Garner was back three years later, to close out the decade, with “My Name is Bill W.”, which tells the story of the two men who co-founded Alcoholics Anonymous. Garner again starred opposite James Woods. “My Name is Bill W.” was nominated for Emmy awards for outstanding drama/comedy special and Garner was nominated for outstanding supporting actor in a miniseries or special. Woods won an Emmy for outstanding lead actor in a miniseries or movie.
As a side note, Garner made another movie in 1990, called “Decoration Day”, one of those “Hallmark Hall of Fame” movies. I recall that vividly, because I had to reserve the TV in res on a Sunday night to watch that movie, enduring all the snips and snipes of people not interested in the movie, but taking up space in our lounge. Garner played a retired judge trying to find out why a man refuses to accept a medal of honour awarded decades earlier in the Second World War. Again, Garner was nominated for an Emmy for outstanding lead actor in a miniseries or special.

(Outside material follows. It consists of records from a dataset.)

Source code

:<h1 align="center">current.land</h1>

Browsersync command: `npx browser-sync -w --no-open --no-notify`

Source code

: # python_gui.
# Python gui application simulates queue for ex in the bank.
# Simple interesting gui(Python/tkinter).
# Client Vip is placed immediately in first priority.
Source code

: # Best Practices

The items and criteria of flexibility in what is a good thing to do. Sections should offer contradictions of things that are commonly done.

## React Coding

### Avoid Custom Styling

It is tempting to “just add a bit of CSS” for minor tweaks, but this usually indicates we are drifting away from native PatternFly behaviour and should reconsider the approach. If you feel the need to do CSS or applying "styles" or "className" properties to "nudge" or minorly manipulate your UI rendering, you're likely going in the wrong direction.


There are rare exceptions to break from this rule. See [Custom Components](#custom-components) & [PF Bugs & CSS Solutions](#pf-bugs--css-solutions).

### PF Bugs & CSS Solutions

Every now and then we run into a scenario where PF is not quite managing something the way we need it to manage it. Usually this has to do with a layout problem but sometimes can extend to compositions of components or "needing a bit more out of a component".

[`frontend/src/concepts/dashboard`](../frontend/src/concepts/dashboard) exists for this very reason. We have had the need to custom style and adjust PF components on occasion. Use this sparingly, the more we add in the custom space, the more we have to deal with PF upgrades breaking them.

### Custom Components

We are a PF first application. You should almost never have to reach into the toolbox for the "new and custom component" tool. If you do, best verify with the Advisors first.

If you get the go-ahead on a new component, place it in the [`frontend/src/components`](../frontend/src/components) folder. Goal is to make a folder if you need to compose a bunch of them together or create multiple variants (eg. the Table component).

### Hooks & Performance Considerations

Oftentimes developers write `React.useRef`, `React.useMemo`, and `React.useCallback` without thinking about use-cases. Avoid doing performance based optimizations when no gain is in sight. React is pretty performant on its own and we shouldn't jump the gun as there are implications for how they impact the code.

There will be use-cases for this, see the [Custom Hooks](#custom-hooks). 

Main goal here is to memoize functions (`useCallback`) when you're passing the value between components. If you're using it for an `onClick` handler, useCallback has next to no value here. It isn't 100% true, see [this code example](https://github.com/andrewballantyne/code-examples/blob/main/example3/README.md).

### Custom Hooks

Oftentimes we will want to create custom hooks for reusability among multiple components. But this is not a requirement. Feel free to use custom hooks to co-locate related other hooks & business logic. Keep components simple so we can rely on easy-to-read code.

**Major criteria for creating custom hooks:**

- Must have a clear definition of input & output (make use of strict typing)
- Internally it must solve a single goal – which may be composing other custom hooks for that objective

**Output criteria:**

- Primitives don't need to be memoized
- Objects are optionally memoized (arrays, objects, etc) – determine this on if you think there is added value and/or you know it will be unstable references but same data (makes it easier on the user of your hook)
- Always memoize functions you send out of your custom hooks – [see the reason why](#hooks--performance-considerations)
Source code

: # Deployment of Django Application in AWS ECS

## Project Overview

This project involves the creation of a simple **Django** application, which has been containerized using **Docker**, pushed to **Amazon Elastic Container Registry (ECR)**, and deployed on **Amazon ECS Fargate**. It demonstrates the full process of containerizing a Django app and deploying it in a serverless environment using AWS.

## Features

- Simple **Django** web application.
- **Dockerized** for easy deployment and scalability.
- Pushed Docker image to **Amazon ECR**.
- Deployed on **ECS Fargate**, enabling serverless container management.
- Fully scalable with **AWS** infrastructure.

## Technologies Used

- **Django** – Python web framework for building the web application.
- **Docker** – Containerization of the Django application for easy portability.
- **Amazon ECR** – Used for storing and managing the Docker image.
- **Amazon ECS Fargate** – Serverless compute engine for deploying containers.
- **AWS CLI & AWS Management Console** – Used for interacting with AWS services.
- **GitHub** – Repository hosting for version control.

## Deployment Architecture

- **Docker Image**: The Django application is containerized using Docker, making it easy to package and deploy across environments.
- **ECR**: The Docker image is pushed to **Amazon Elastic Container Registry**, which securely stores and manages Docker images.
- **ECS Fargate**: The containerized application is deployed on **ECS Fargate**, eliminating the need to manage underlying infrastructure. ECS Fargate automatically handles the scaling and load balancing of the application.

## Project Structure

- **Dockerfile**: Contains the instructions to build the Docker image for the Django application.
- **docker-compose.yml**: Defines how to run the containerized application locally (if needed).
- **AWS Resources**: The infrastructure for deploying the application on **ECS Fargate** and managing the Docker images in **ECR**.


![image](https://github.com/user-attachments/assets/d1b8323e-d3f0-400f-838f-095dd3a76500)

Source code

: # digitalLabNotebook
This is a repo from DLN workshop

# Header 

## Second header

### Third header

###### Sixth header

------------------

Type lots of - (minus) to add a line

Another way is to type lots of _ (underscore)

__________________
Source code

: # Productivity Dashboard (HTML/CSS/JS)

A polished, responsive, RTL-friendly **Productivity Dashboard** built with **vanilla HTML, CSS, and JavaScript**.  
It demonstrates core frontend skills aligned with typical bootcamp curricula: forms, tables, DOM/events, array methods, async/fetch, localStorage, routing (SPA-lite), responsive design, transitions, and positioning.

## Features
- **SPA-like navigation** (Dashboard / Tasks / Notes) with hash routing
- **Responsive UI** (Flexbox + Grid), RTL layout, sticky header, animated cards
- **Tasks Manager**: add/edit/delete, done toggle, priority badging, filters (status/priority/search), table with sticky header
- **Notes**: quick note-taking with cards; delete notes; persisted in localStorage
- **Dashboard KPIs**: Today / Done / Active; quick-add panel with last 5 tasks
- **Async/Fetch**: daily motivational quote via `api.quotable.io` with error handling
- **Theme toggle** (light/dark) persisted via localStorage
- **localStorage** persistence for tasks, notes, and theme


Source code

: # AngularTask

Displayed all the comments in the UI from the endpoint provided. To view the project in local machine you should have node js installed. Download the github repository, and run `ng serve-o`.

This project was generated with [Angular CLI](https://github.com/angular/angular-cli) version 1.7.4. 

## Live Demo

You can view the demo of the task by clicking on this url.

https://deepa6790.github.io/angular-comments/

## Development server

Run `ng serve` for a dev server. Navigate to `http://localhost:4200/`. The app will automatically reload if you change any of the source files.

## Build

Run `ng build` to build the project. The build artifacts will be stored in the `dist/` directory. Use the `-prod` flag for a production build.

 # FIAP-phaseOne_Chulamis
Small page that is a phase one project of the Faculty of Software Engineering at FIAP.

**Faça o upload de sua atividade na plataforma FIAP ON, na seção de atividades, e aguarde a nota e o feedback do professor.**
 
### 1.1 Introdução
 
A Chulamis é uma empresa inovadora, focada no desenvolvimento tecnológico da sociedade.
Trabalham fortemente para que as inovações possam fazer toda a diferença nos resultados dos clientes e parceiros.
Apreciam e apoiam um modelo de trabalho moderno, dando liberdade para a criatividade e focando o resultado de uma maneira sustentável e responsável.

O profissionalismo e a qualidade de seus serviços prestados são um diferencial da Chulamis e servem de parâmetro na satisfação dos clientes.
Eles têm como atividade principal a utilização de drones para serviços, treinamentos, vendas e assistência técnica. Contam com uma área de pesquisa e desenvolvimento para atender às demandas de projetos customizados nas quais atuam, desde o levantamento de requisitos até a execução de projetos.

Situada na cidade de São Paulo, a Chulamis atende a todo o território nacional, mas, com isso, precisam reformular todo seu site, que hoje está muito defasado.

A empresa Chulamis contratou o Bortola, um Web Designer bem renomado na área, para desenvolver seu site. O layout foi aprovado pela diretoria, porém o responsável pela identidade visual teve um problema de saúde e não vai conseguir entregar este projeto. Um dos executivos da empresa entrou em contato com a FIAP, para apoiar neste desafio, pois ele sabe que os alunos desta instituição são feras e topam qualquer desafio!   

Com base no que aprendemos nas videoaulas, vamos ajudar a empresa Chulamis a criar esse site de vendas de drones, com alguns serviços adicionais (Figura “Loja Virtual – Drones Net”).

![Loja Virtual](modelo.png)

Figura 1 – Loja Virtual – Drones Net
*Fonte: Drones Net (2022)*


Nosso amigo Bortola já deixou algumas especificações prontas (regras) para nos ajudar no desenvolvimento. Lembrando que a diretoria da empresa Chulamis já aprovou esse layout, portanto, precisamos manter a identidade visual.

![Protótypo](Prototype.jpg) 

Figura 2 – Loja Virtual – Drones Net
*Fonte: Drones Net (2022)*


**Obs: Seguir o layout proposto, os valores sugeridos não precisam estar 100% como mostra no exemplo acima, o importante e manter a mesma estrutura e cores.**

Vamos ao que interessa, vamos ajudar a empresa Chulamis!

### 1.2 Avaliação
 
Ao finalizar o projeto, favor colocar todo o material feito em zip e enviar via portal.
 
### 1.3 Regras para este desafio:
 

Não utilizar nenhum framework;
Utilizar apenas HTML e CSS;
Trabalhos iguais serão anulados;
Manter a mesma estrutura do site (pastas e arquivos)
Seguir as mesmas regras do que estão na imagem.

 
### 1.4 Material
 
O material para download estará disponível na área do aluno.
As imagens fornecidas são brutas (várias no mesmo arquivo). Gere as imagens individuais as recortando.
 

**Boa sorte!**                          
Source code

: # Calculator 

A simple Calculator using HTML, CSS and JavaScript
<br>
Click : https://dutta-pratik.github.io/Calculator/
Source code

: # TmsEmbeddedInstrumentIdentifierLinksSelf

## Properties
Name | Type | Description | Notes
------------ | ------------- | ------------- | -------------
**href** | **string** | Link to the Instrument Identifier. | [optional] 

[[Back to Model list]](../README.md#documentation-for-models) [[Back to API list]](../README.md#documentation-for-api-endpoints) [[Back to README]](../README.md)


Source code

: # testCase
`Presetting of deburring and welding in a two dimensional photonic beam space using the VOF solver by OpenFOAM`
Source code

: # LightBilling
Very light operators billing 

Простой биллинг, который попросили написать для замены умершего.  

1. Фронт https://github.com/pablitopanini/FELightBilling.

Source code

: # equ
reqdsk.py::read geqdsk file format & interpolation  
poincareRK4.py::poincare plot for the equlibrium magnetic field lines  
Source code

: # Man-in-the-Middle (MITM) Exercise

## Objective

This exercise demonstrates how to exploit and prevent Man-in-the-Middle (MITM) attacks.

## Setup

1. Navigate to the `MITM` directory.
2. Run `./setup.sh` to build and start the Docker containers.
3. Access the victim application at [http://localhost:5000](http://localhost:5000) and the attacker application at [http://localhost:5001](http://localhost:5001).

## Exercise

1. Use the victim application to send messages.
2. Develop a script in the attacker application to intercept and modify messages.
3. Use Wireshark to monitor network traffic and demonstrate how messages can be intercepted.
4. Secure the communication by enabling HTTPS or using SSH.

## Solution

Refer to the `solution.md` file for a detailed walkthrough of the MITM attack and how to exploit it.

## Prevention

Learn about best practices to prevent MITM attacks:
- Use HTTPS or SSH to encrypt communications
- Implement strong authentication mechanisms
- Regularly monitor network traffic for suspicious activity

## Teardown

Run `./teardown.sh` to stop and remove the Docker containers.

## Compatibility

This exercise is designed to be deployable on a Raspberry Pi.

James Garner would continue to act into the 1990s and well into the 21st Century. I had the opportunity awhile back to read his autobiography, “The Garner Files”, and it was incredibly enlightening. It gave details on so any aspects of his life, from his upbringing in Oklahoma, and the reason he had to change his name from Bumgarner to Garner, to why he actually left “The Rockford Files”, and his relationship with Mariette Hartley.
What I will always remember about James Garner is his versatility as an actor, and the fact he was just so likeable. That and his ability to say so much without saying word. He was a master of the facial expression, shrug, and dramatic pause.
Jim Rockford may have been one of my favourite characters of all time, but James Garner proved, in the decade after Rockford’s departure from primetime TV, that he was not to be defined by the private detective who lived in a trailer on the beach.
There indeed was life after Rockford.